**AIM OF THE EXERCISE:**
The records below need to be repeated exactly, with every picture left out.

#### EXTRACTED INFORMATION ####

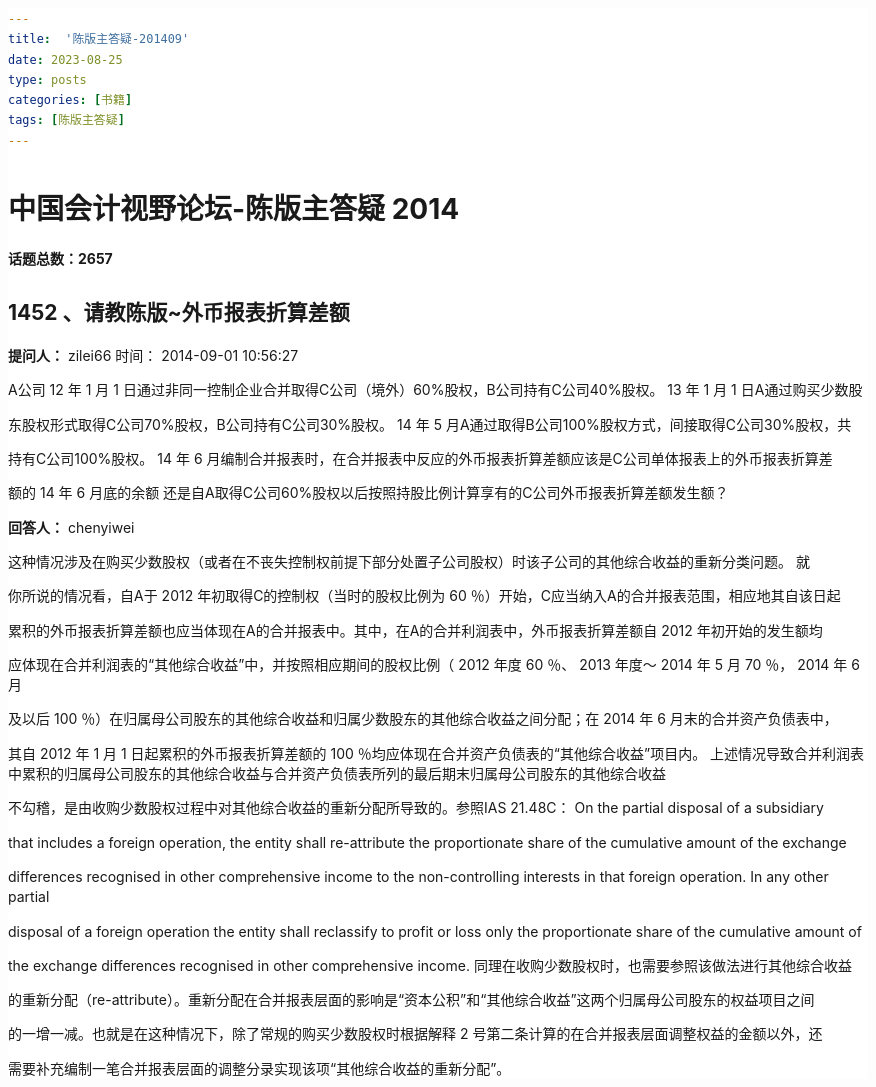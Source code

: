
 ```yaml
---
title:  '陈版主答疑-201409'
date: 2023-08-25
type: posts
categories: [书籍]
tags: [陈版主答疑]
---
```

# 中国会计视野论坛-陈版主答疑 2014

**话题总数：2657**

## 1452 、请教陈版~外币报表折算差额

**提问人：** zilei66 时间： 2014-09-01 10:56:27

A公司 12 年 1 月 1 日通过非同一控制企业合并取得C公司（境外）60%股权，B公司持有C公司40%股权。 13 年 1 月 1 日A通过购买少数股

东股权形式取得C公司70%股权，B公司持有C公司30%股权。 14 年 5 月A通过取得B公司100%股权方式，间接取得C公司30%股权，共

持有C公司100%股权。 14 年 6 月编制合并报表时，在合并报表中反应的外币报表折算差额应该是C公司单体报表上的外币报表折算差

额的 14 年 6 月底的余额 还是自A取得C公司60%股权以后按照持股比例计算享有的C公司外币报表折算差额发生额？

**回答人：** chenyiwei

这种情况涉及在购买少数股权（或者在不丧失控制权前提下部分处置子公司股权）时该子公司的其他综合收益的重新分类问题。 就

你所说的情况看，自A于 2012 年初取得C的控制权（当时的股权比例为 60 ％）开始，C应当纳入A的合并报表范围，相应地其自该日起

累积的外币报表折算差额也应当体现在A的合并报表中。其中，在A的合并利润表中，外币报表折算差额自 2012 年初开始的发生额均

应体现在合并利润表的“其他综合收益”中，并按照相应期间的股权比例（ 2012 年度 60 ％、 2013 年度～ 2014 年 5 月 70 ％， 2014 年 6 月

及以后 100 ％）在归属母公司股东的其他综合收益和归属少数股东的其他综合收益之间分配；在 2014 年 6 月末的合并资产负债表中，

其自 2012 年 1 月 1 日起累积的外币报表折算差额的 100 ％均应体现在合并资产负债表的“其他综合收益”项目内。
上述情况导致合并利润表中累积的归属母公司股东的其他综合收益与合并资产负债表所列的最后期末归属母公司股东的其他综合收益

不勾稽，是由收购少数股权过程中对其他综合收益的重新分配所导致的。参照IAS 21.48C： On the partial disposal of a subsidiary

that includes a foreign operation, the entity shall re-attribute the proportionate share of the cumulative amount of the exchange

differences recognised in other comprehensive income to the non-controlling interests in that foreign operation. In any other partial

disposal of a foreign operation the entity shall reclassify to profit or loss only the proportionate share of the cumulative amount of

the exchange differences recognised in other comprehensive income. 同理在收购少数股权时，也需要参照该做法进行其他综合收益

的重新分配（re-attribute）。重新分配在合并报表层面的影响是“资本公积”和“其他综合收益”这两个归属母公司股东的权益项目之间

的一增一减。也就是在这种情况下，除了常规的购买少数股权时根据解释 2 号第二条计算的在合并报表层面调整权益的金额以外，还

需要补充编制一笔合并报表层面的调整分录实现该项“其他综合收益的重新分配”。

####

**ANSWER TO THIS TASK:**
Source code

:
 ```yaml
---
title:  '陈版主答疑-201409'
date: 2023-08-25
type: posts
categories: [书籍]
tags: [陈版主答疑]
---
```

# 中国会计视野论坛-陈版主答疑 2014

**话题总数：2657**

## 1452 、请教陈版~外币报表折算差额

**提问人：** zilei66 时间： 2014-09-01 10:56:27

A公司 12 年 1 月 1 日通过非同一控制企业合并取得C公司（境外）60%股权，B公司持有C公司40%股权。 13 年 1 月 1 日A通过购买少数股

东股权形式取得C公司70%股权，B公司持有C公司30%股权。 14 年 5 月A通过取得B公司100%股权方式，间接取得C公司30%股权，共

持有C公司100%股权。 14 年 6 月编制合并报表时，在合并报表中反应的外币报表折算差额应该是C公司单体报表上的外币报表折算差

额的 14 年 6 月底的余额 还是自A取得C公司60%股权以后按照持股比例计算享有的C公司外币报表折算差额发生额？

**回答人：** chenyiwei

这种情况涉及在购买少数股权（或者在不丧失控制权前提下部分处置子公司股权）时该子公司的其他综合收益的重新分类问题。 就

你所说的情况看，自A于 2012 年初取得C的控制权（当时的股权比例为 60 ％）开始，C应当纳入A的合并报表范围，相应地其自该日起

累积的外币报表折算差额也应当体现在A的合并报表中。其中，在A的合并利润表中，外币报表折算差额自 2012 年初开始的发生额均

应体现在合并利润表的“其他综合收益”中，并按照相应期间的股权比例（ 2012 年度 60 ％、 2013 年度～ 2014 年 5 月 70 ％， 2014 年 6 月

及以后 100 ％）在归属母公司股东的其他综合收益和归属少数股东的其他综合收益之间分配；在 2014 年 6 月末的合并资产负债表中，

其自 2012 年 1 月 1 日起累积的外币报表折算差额的 100 ％均应体现在合并资产负债表的“其他综合收益”项目内。
上述情况导致合并利润表中累积的归属母公司股东的其他综合收益与合并资产负债表所列的最后期末归属母公司股东的其他综合收益

不勾稽，是由收购少数股权过程中对其他综合收益的重新分配所导致的。参照IAS 21.48C： On the partial disposal of a subsidiary

that includes a foreign operation, the entity shall re-attribute the proportionate share of the cumulative amount of the exchange

differences recognised in other comprehensive income to the non-controlling interests in that foreign operation. In any other partial

disposal of a foreign operation the entity shall reclassify to profit or loss only the proportionate share of the cumulative amount of

the exchange differences recognised in other comprehensive income. 同理在收购少数股权时，也需要参照该做法进行其他综合收益

的重新分配（re-attribute）。重新分配在合并报表层面的影响是“资本公积”和“其他综合收益”这两个归属母公司股东的权益项目之间

的一增一减。也就是在这种情况下，除了常规的购买少数股权时根据解释 2 号第二条计算的在合并报表层面调整权益的金额以外，还

需要补充编制一笔合并报表层面的调整分录实现该项“其他综合收益的重新分配”。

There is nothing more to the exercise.